[Recorded data]
————
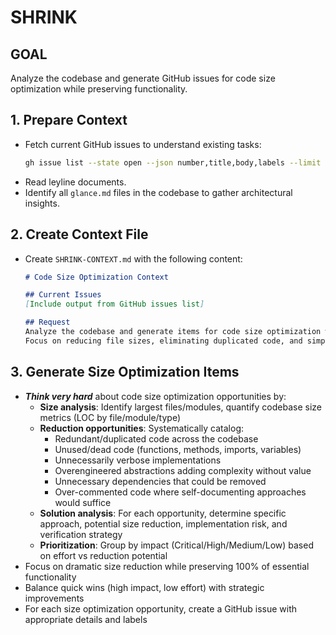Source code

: # SHRINK

## GOAL
Analyze the codebase and generate GitHub issues for code size optimization while preserving functionality.

## 1. Prepare Context
- Fetch current GitHub issues to understand existing tasks:
  ```bash
  gh issue list --state open --json number,title,body,labels --limit 100
  ```
- Read leyline documents.
- Identify all `glance.md` files in the codebase to gather architectural insights.

## 2. Create Context File
- Create `SHRINK-CONTEXT.md` with the following content:
  ```markdown
  # Code Size Optimization Context

  ## Current Issues
  [Include output from GitHub issues list]

  ## Request
  Analyze the codebase and generate items for code size optimization while preserving functionality.
  Focus on reducing file sizes, eliminating duplicated code, and simplifying complex implementations.
  ```

## 3. Generate Size Optimization Items
- ***Think very hard*** about code size optimization opportunities by:
  - **Size analysis**: Identify largest files/modules, quantify codebase size metrics (LOC by file/module/type)
  - **Reduction opportunities**: Systematically catalog:
    - Redundant/duplicated code across the codebase
    - Unused/dead code (functions, methods, imports, variables)
    - Unnecessarily verbose implementations
    - Overengineered abstractions adding complexity without value
    - Unnecessary dependencies that could be removed
    - Over-commented code where self-documenting approaches would suffice
  - **Solution analysis**: For each opportunity, determine specific approach, potential size reduction, implementation risk, and verification strategy
  - **Prioritization**: Group by impact (Critical/High/Medium/Low) based on effort vs reduction potential
- Focus on dramatic size reduction while preserving 100% of essential functionality
- Balance quick wins (high impact, low effort) with strategic improvements
- For each size optimization opportunity, create a GitHub issue with appropriate details and labels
————
- _WORK TO COMPLETE_
Write out the records above once more, word for word, with no pictures.

- _SOLVED EXERCISE_
Source code

: # SHRINK

## GOAL
Analyze the codebase and generate GitHub issues for code size optimization while preserving functionality.

## 1. Prepare Context
- Fetch current GitHub issues to understand existing tasks:
  ```bash
  gh issue list --state open --json number,title,body,labels --limit 100
  ```
- Read leyline documents.
- Identify all `glance.md` files in the codebase to gather architectural insights.

## 2. Create Context File
- Create `SHRINK-CONTEXT.md` with the following content:
  ```markdown
  # Code Size Optimization Context

  ## Current Issues
  [Include output from GitHub issues list]

  ## Request
  Analyze the codebase and generate items for code size optimization while preserving functionality.
  Focus on reducing file sizes, eliminating duplicated code, and simplifying complex implementations.
  ```

## 3. Generate Size Optimization Items
- ***Think very hard*** about code size optimization opportunities by:
  - **Size analysis**: Identify largest files/modules, quantify codebase size metrics (LOC by file/module/type)
  - **Reduction opportunities**: Systematically catalog:
    - Redundant/duplicated code across the codebase
    - Unused/dead code (functions, methods, imports, variables)
    - Unnecessarily verbose implementations
    - Overengineered abstractions adding complexity without value
    - Unnecessary dependencies that could be removed
    - Over-commented code where self-documenting approaches would suffice
  - **Solution analysis**: For each opportunity, determine specific approach, potential size reduction, implementation risk, and verification strategy
  - **Prioritization**: Group by impact (Critical/High/Medium/Low) based on effort vs reduction potential
- Focus on dramatic size reduction while preserving 100% of essential functionality
- Balance quick wins (high impact, low effort) with strategic improvements
- For each size optimization opportunity, create a GitHub issue with appropriate details and labels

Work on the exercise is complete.